Looks like you had a good birthday! Congrats!


----------



## dugworm (May 23, 2008)

Quite the haul. Nice.


----------



## floater99 (May 21, 2010)

Those are BIG crappies or you have really small hands Nice catch Happy Bday


----------



## bearcat3993 (Oct 2, 2015)

Nice catch of crappies you got there. Will be mighty tasty!!
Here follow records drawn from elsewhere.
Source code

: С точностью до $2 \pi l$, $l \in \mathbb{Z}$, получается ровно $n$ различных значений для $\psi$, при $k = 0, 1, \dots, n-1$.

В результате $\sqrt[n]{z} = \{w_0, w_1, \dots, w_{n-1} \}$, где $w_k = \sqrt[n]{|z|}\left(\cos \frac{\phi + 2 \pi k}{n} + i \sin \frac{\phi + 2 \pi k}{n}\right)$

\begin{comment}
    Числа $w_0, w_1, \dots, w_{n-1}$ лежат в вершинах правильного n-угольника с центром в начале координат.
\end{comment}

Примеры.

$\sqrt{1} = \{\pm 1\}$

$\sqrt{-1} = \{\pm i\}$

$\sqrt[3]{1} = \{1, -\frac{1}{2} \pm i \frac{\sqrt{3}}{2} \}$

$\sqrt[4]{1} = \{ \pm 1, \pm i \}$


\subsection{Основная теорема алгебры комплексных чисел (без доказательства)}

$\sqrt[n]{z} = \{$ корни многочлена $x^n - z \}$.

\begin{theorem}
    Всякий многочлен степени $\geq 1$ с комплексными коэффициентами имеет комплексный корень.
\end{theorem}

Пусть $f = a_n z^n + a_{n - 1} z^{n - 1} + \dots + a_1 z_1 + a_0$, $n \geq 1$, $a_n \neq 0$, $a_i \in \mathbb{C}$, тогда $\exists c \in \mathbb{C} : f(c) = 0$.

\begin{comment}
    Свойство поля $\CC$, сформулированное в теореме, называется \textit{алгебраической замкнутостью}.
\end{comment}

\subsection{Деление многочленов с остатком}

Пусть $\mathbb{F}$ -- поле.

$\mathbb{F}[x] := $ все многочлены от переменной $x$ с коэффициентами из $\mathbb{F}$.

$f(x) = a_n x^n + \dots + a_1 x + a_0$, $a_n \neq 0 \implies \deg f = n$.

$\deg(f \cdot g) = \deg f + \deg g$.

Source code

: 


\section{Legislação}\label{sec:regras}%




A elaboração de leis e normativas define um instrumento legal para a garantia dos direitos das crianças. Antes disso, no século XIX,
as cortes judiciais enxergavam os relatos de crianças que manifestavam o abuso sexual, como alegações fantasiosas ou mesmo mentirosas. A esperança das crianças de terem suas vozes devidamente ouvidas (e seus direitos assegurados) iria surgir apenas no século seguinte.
Sent from my iPhone using Tapatalk


----------



## johnboy111711 (Apr 7, 2004)

Thats a good spot this time of year. I have caught them in the evening in the bay right behind you!


----------



## chaunc (Apr 11, 2004)

Nice catch.


----------



## Fishing Rod54 (Apr 13, 2018)

Nice catch. Happy Birthday.


----------



## bdawg (Apr 14, 2009)

Wow!


----------



## Frickster (Jan 1, 2015)

Nice Catch!! I was there last week and only caught a couple small perch. Coming back paddling pass one of the islands I noticed a lot of smoking coming from it. As I got closer the island was on fire from some numnut that started a bonfire on there but didn't put it out completely. They didn't even pull away the pine needles to have the fire on. So the fire was just slowly burning underground within the needles till it got to a log and that would go up in flames. I only had a YETI cup and found a coffee cup on the island to get water and put it out. The wind was flaming the fire pretty hard. Then they wonder why the Rangers kick them off the islands.

Good Luck,















Frickster


----------



## REEL GRIP (Jan 11, 2013)

These Idiots won't be happy till they close the place.
Thanks for putting it out


----------



## Ruminator (Apr 6, 2004)

Very nice Birthday Catch RockyTop! Congratulations! 😎


----------



## JamesF (May 20, 2016)

These people are ignorant and don't give a crap. Good job putting out the fire. I know there aren't enough Rangers to patrol, but we sure could use more.


----------



## rockytop (Mar 19, 2008)

You guy's out in the boats need to stop throwing trash cus the wind carrys it right in front every shore fishing spots.


----------



## c. j. stone (Sep 24, 2006)

You sir are "the man" at Mogydor!


----------



## Ruminator (Apr 6, 2004)

Rockytop, I expect that it's more of a case of shorefishermen leaving trash that gets blown into the water.
Especially in your photos with the trash there being grouped out in front of the fishing site.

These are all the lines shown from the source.